In short, my magic system relies heavily on element and "spheres" with very few people crossing into multiple "spheres".  A few of my more talented main characters (as the series progressed) became such and crossed into life and element or whatever.   The series began when magic was a dying art, thought inherently evil by those without it and in power.  But the series covers three hundred years and in the end, magic is more commonplace, but still relatively low power level compared to other fantasy worlds where it features prominently into the world.


----------



## Tantalumbismuth

I love elemental magic systems. I use one in my world. every living thing has elemental energy, Earth, Fire, Air, or Water. You're born with an element, and you use that energy to manipulate the energy of the world to do magic. there is also minor 'elements', Order, Chaos, Arcane, Divine, Life, Death, Chakra, Psionic. Which are ways you learn to channel your birth element into a specialized kind of magic.


----------



## WooHooMan

Tantalumbismuth said:


> there is also minor 'elements', Order, Chaos, Arcane, Divine, Life, Death, Chakra, Psionic.



Not to argue with you or anything but it seems like divine, life, death, order and chaos would all be a great deal more powerful than the four classical elements.  I mean, that stuff is control of the basic elements of reality - way bigger than just the four states of matter.
Chakra is also an interesting choice.  I assume that's like yoga, something like empathetic magic.  I got something like that in my system as well.  Cool idea.


----------



## Tantalumbismuth

Basically it works like this. 

You are born with Fire, earth, Water, or Air. 
The path you choose in life can give you Order, Chaos, Arcane, Divine, 
For example, a Priest could be Water, Divine, a Mage Fire, Arcane. 
Those who choose to devote years of their life to studying specific magics can gain a third element 
Life, Death, Chakra, Psionic 
Like a Monk, Air, Order, Chakra. 

The elements each have three categories that there is a point system for.. Experience is basically points, You put points in different combinations of categories to create different types of magic.


----------



## WooHooMan

Tantalumbismuth said:


> Basically it works like this.
> 
> You are born with Fire, earth, Water, or Air.
> The path you choose in life can give you Order, Chaos, Arcane, Divine,
> For example, a Priest could be Water, Divine, a Mage Fire, Arcane.
> Those who choose to devote years of their life to studying specific magics can gain a third element
> Life, Death, Chakra, Psionic
> Like a Monk, Air, Order, Chakra.
> 
> The elements each have three categories that there is a point system for.. Experience is basically points, You put points in different combinations of categories to create different types of magic.
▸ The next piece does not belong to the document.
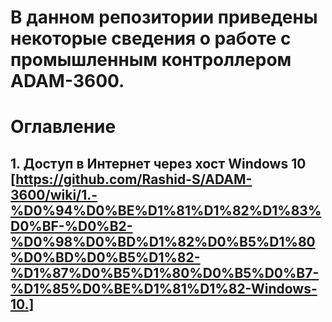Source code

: # В данном репозитории приведены некоторые сведения о работе с промышленным контроллером ADAM-3600.

# Оглавление
## 1. Доступ в Интернет через хост Windows 10 [https://github.com/Rashid-S/ADAM-3600/wiki/1.-%D0%94%D0%BE%D1%81%D1%82%D1%83%D0%BF-%D0%B2-%D0%98%D0%BD%D1%82%D0%B5%D1%80%D0%BD%D0%B5%D1%82-%D1%87%D0%B5%D1%80%D0%B5%D0%B7-%D1%85%D0%BE%D1%81%D1%82-Windows-10.]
Ah, I didn't get that it was an rpg thing.  Ok, I get it it.  That's pretty cool


----------



## Tantalumbismuth

I found this forum searching for Forum Roleplaying, World building resources, but I'm realizing it's more about solo story writing.


----------



## Nimue

Caged Maiden said:


> There are also other schools like life, that has three strengths like enchanting.  First tier may heal basic wounds and third tier may even be able to perform a resurrection, but these skills are limited to temple healers mostly and their magic is thought to come from their god directly.  A few special people have done miraculous things though, perhaps because their faith is so strong, more likely because they descend from strong wizards of antiquity whose knowledge has been lost to time.
> 
> Every positive has a negative.  Where some can heal, others can harm.  and all magic can be used for good intents or evil ones.  Magic is gray and its only personal desire that determines whether a wizard sticks with the council or goes rogue.  The council has no enforcement over those who learn in cults, from demons, or from evil humans who seek to destroy.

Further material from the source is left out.